There is one span to output from the data below: the lines starting at the line with "- **Partition** : Topic은" and ending at the line with "- 대규모 트래픽 처리 및 분산 처리에 효과적". Output it exactly, ends included, nothing more.

*** Study material ***

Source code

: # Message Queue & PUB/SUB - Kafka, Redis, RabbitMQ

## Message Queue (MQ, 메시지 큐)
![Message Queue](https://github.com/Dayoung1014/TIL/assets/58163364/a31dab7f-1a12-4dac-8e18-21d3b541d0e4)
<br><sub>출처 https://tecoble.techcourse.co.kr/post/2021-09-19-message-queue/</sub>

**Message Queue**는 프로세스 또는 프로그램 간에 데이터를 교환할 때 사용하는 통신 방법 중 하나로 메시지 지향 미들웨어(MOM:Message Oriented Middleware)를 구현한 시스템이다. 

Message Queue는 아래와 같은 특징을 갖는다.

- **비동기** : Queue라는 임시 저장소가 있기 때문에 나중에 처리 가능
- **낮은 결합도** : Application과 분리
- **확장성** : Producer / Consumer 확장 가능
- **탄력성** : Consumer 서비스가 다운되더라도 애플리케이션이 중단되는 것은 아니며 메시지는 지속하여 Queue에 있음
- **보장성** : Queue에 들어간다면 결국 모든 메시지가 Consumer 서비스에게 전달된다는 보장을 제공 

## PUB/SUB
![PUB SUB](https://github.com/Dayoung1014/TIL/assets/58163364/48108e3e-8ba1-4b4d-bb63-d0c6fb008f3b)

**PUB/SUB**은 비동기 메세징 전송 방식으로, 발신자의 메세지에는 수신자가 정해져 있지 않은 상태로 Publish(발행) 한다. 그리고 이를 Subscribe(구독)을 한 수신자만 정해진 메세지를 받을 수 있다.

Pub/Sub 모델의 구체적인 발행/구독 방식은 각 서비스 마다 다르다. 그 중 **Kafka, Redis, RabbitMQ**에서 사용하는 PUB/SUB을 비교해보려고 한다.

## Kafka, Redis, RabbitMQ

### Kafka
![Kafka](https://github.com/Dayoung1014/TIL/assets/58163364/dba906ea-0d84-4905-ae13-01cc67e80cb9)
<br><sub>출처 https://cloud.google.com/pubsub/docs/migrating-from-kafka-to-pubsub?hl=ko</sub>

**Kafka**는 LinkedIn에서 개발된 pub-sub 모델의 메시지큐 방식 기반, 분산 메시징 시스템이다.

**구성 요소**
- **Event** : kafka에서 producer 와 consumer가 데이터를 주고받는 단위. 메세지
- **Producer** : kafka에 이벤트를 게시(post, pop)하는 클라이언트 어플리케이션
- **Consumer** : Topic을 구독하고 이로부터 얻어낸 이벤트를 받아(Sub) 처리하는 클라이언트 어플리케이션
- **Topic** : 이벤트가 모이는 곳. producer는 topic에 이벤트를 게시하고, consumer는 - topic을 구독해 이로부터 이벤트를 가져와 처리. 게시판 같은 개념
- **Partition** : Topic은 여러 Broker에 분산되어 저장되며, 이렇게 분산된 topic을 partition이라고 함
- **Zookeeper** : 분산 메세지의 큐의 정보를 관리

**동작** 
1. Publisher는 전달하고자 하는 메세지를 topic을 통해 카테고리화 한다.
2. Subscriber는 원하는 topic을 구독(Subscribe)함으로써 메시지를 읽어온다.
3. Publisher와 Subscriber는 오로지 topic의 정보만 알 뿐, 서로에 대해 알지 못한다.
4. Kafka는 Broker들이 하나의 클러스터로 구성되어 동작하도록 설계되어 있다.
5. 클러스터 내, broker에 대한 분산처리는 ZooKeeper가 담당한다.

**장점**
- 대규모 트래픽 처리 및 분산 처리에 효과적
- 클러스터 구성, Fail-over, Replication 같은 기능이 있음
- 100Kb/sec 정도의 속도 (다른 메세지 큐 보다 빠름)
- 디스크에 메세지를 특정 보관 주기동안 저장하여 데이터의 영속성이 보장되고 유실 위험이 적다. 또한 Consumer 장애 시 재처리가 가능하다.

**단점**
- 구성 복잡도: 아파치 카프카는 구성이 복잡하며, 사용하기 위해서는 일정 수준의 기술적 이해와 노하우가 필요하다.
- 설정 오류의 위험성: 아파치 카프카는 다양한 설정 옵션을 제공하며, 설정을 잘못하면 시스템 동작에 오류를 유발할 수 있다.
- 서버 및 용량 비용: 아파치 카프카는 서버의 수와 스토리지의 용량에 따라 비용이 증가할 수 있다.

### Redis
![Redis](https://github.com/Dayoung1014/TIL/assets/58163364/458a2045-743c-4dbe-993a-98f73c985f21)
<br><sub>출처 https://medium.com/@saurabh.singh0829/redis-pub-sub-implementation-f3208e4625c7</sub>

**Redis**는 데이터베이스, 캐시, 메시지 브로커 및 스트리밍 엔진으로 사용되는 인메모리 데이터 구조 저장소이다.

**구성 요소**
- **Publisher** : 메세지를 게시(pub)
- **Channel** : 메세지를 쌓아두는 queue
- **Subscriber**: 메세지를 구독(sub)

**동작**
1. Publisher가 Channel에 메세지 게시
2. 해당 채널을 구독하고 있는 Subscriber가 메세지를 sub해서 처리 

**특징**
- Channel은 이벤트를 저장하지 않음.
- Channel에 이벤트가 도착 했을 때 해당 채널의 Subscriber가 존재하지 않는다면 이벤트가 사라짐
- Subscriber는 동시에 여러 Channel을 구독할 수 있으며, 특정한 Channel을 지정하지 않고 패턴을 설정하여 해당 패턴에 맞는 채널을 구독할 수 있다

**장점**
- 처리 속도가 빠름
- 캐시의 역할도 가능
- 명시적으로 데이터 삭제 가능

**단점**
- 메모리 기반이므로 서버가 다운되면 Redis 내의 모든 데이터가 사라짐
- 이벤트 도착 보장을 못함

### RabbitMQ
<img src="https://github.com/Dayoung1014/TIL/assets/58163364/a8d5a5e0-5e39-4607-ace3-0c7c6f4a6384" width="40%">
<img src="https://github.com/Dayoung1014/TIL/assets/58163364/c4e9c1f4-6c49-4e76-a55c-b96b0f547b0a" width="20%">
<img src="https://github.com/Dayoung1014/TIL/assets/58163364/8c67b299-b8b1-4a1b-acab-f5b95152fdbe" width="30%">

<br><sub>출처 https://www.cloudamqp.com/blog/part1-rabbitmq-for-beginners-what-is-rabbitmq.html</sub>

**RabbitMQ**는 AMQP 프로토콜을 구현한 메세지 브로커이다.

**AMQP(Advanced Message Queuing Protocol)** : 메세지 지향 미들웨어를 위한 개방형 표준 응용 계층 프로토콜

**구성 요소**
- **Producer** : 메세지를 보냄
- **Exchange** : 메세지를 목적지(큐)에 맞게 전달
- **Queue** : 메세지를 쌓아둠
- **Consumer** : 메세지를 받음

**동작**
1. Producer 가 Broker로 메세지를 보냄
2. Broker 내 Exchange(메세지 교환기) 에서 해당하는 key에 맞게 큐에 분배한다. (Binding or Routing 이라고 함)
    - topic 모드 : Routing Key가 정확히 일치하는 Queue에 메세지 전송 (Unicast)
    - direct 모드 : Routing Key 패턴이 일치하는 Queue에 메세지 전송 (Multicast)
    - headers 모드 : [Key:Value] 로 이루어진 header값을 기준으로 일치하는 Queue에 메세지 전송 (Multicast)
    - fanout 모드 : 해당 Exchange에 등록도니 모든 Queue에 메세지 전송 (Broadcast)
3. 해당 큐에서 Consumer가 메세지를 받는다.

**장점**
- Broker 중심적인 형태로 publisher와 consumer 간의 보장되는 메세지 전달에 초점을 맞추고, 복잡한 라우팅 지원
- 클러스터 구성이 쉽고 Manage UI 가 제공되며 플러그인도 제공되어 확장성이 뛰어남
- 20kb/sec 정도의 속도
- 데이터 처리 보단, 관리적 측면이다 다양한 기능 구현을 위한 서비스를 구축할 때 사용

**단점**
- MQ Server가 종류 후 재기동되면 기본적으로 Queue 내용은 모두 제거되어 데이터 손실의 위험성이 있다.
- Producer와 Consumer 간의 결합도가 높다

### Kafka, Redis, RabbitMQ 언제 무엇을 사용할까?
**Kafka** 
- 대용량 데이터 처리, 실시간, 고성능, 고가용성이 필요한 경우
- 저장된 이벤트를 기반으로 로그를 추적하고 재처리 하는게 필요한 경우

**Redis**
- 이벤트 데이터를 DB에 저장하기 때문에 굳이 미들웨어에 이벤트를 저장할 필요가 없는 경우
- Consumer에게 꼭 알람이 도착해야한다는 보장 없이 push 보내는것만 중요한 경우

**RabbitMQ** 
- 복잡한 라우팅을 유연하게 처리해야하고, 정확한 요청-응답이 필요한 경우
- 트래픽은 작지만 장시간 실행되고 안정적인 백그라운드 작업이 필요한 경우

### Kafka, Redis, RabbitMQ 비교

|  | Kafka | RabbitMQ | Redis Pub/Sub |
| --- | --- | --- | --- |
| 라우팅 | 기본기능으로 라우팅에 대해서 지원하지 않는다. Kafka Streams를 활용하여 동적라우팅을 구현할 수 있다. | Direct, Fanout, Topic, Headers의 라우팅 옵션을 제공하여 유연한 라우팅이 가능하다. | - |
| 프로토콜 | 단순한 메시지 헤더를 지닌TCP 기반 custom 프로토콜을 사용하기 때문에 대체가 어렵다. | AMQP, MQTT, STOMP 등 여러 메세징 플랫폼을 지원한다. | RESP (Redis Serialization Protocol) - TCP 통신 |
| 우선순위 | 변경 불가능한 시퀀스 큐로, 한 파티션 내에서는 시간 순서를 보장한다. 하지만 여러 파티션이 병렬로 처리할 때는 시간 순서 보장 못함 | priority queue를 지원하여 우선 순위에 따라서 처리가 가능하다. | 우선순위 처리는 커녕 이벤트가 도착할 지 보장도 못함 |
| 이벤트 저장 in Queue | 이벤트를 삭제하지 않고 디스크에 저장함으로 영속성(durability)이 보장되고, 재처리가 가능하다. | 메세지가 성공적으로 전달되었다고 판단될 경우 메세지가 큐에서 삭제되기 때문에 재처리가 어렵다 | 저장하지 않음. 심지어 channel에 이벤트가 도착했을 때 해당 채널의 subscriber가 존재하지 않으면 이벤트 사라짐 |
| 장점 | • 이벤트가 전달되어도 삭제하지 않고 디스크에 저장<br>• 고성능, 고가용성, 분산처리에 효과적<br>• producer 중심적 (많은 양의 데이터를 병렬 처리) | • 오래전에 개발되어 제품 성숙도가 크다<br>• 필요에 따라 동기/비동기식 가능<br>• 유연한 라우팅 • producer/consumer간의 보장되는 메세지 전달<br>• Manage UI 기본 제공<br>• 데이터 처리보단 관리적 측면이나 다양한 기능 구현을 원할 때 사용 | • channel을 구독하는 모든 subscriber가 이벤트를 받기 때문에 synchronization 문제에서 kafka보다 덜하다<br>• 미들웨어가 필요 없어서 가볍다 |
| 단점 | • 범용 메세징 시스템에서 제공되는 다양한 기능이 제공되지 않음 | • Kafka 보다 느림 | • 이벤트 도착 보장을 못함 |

*** End of Study material ***

Response box
- **Partition** : Topic은 여러 Broker에 분산되어 저장되며, 이렇게 분산된 topic을 partition이라고 함
- **Zookeeper** : 분산 메세지의 큐의 정보를 관리

**동작** 
1. Publisher는 전달하고자 하는 메세지를 topic을 통해 카테고리화 한다.
2. Subscriber는 원하는 topic을 구독(Subscribe)함으로써 메시지를 읽어온다.
3. Publisher와 Subscriber는 오로지 topic의 정보만 알 뿐, 서로에 대해 알지 못한다.
4. Kafka는 Broker들이 하나의 클러스터로 구성되어 동작하도록 설계되어 있다.
5. 클러스터 내, broker에 대한 분산처리는 ZooKeeper가 담당한다.

**장점**
- 대규모 트래픽 처리 및 분산 처리에 효과적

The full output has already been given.